(Foto de Konstantin Alexandroff) Debe haber ahí
fuera cuatro palmos de nieve helada y el termómetro marca menos veinte grados
pero lo que más me impresiona es este silencio y luego, a eso de las cinco, el
sonido de las ruedas de clavos por el camino y los tres pares de alógenos de tu
coche rompiendo la penumbra de la tarde y asustando a los abedules.
Me hablas de
la ciudad, de los líos de la oficina, del nuevo edificio, del alce que se te ha
cruzado en la curva del puente viejo. He
traído el paquete que enviaron de España con el vino y el pan. Estoy haciendo una
sopa de cachuelas.
Te quitas la
ropa de mujer seria, coges mi cebollero preferido y me dices ¿te ayudo a cocinar?
Preparo una
ensalada de pepinos agridulces, manzanas secas y salvelino ahumado.
Abro el vino.
Cierro los ojos. Me sirvo una copa abundante. Sabe a otoño verde, a madera ahumada, a cerezas secas, a zumo de granada. ¿Por qué el buen
vino, siempre, evoca tantas cosas?
Sofrío en un
poco de aceite de oliva los dados de hígado de cerdo que antes he adobado
ligeramente con pimentón. Los retiro y añado la pequeña cebolla tierna muy
picada.
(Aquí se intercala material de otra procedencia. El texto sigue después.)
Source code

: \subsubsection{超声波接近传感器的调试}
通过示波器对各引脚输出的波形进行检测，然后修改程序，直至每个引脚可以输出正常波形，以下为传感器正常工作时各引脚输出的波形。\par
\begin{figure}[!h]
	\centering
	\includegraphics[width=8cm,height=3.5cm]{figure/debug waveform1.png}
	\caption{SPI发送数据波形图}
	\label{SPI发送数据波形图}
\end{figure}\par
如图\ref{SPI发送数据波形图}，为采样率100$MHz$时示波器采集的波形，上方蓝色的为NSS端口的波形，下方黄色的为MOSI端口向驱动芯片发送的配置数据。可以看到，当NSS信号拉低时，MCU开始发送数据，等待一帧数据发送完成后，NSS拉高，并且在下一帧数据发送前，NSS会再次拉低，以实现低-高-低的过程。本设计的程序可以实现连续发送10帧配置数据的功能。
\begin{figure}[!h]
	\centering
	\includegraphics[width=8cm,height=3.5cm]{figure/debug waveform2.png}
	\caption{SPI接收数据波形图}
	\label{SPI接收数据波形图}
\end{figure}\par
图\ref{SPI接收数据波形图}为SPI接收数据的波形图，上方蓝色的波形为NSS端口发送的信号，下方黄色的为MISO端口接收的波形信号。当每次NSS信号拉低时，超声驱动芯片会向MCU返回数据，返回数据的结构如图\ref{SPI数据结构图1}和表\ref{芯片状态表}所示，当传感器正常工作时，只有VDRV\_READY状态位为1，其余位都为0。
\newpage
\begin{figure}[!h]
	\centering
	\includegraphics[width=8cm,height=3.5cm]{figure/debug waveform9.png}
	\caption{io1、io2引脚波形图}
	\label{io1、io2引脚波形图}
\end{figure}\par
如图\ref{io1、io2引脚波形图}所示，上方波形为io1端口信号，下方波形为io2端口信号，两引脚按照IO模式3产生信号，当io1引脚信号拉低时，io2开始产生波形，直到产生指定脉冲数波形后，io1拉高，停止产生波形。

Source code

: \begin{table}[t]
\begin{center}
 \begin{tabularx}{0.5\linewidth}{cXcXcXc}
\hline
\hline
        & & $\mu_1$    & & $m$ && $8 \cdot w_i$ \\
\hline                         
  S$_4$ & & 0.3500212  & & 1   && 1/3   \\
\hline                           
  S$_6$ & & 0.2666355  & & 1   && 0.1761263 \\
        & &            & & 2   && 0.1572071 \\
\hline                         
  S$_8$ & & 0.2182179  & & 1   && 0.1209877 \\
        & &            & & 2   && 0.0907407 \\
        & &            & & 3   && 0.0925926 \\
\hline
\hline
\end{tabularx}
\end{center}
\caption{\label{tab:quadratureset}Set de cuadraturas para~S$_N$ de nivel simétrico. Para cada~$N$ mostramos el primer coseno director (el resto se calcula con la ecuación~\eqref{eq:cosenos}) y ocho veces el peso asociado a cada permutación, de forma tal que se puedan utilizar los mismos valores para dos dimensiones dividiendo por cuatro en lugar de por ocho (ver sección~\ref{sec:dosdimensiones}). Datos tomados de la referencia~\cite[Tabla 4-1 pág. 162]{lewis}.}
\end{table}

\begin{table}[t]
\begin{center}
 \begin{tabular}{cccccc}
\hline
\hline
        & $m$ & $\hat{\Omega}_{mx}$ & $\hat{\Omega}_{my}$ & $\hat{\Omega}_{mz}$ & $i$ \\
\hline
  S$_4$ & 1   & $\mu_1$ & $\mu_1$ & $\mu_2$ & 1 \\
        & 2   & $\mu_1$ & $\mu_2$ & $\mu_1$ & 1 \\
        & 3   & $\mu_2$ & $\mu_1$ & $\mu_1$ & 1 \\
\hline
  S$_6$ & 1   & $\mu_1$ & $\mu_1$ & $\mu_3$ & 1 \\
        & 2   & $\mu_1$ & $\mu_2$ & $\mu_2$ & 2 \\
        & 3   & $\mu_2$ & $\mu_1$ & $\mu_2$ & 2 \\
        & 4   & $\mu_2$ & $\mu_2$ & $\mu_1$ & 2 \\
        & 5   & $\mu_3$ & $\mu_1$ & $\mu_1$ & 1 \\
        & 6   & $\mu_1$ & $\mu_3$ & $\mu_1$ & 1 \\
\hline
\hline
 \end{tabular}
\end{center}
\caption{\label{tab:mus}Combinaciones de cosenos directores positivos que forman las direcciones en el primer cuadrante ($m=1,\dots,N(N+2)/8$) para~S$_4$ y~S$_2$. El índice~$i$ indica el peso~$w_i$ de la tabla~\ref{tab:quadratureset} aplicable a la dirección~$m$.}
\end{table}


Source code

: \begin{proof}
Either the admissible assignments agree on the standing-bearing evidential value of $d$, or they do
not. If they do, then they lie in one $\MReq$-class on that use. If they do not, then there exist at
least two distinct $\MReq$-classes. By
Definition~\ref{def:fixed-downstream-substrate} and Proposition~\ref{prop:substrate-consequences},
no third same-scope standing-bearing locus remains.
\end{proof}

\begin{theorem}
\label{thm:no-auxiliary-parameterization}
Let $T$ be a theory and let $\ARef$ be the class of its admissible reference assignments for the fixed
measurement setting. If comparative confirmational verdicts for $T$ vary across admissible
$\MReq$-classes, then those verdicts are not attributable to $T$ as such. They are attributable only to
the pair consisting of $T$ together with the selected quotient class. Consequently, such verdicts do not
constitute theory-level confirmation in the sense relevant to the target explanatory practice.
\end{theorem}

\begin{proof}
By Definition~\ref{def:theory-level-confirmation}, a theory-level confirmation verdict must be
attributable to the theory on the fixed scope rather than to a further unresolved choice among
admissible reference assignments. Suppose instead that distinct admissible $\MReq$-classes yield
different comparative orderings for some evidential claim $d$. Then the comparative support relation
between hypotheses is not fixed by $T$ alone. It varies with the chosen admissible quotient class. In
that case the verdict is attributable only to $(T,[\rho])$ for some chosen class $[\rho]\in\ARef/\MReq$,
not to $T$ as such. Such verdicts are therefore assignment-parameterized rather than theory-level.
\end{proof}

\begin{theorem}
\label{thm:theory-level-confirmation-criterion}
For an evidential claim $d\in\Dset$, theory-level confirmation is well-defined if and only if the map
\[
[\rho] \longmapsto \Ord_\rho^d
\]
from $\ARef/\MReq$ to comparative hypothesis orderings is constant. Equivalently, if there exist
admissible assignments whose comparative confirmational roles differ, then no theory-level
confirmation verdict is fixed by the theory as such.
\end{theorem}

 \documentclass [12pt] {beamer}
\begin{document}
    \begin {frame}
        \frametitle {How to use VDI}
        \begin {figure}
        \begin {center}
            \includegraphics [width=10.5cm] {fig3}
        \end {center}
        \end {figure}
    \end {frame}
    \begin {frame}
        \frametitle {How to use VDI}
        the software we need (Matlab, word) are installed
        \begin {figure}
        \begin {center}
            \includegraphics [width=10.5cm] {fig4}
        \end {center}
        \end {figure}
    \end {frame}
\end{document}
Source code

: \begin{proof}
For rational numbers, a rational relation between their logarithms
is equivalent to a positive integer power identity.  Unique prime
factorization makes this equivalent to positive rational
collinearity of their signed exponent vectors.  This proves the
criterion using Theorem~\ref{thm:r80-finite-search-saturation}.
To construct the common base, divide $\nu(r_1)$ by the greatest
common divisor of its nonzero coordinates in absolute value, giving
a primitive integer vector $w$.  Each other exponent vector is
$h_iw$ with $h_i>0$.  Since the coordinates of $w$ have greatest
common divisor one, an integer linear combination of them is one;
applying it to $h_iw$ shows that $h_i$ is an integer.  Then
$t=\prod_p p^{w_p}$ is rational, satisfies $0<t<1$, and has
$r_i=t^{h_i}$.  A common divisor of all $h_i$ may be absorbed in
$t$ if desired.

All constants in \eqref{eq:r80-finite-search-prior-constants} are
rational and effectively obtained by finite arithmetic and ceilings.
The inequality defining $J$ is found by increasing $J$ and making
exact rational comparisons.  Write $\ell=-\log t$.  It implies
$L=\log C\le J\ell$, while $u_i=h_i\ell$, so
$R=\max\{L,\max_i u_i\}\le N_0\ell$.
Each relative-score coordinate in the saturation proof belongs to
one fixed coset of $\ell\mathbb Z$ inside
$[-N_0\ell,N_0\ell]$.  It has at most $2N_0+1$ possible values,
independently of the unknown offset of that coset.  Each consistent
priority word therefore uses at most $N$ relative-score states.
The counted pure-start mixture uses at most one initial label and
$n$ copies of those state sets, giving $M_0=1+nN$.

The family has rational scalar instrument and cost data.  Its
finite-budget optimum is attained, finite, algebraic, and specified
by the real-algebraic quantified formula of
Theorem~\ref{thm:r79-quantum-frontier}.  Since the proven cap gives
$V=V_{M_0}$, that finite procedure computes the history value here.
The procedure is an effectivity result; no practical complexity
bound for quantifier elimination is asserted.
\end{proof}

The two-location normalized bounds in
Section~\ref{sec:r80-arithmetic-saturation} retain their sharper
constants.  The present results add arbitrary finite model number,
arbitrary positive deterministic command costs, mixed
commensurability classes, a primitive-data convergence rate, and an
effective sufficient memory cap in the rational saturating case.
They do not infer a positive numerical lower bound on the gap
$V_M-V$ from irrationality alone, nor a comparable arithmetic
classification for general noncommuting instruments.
Cuando está blandita pongo en la cazuela los tres tomates rojos sin
piel y sin pepitas cortados en dados pequeños, cinco minutos después vierto un
vaso de agua al que he añadido un diente de ajo machado, la sal y un puñadito
de cominos. Por último sumerjo en el guiso los dados de hígado, dos vasos más
de agua y dejo cocer despacio al amor de la chimenea largo rato. En el momento
de servir, en una fuente honda llena de pan asentado, cortado en finas lonchas
vierto la sopa. Acompaño este guiso con unos pimientos secos y después fritos
unos pocos segundos para que queden muy crujientes.
Son las seis y
ya es noche cerrada. Me preguntas si esta sopa es típica de España y que
significa "cachuelas". No lo sé, yo la
aprendí en un pequeño pueblo del suroeste que está en un valle fértil y muy
verde en el que se cultivan los cerezos, el tabaco, los pimientos, los higos,
las castañas. Un pequeño valle lleno de gargantas de agua limpia y de robles
sabios. No le digo que el sabor de esta sopa me recuerda a mi infancia. Salgo
a la noche helada a fumarme una pipa. Te
vas a congelar. Esta noche tan serena puede que baje el termómetro a treinta
bajo cero. Nunca pensé entonces, con quince años, que iba a cocinar hoy tan
cerca del círculo polar y que escribiría durante horas mirando a un bosque
dormido, que me gustase tanto el frío, la nieve, el silencio. Dormir bajo una
manta de piel y soñar despacio con los olores verdes de abril en un pequeño
valle del sur. Te acaricio y me alegro que hayas dejado el cuchillo cebollero
en la cocina.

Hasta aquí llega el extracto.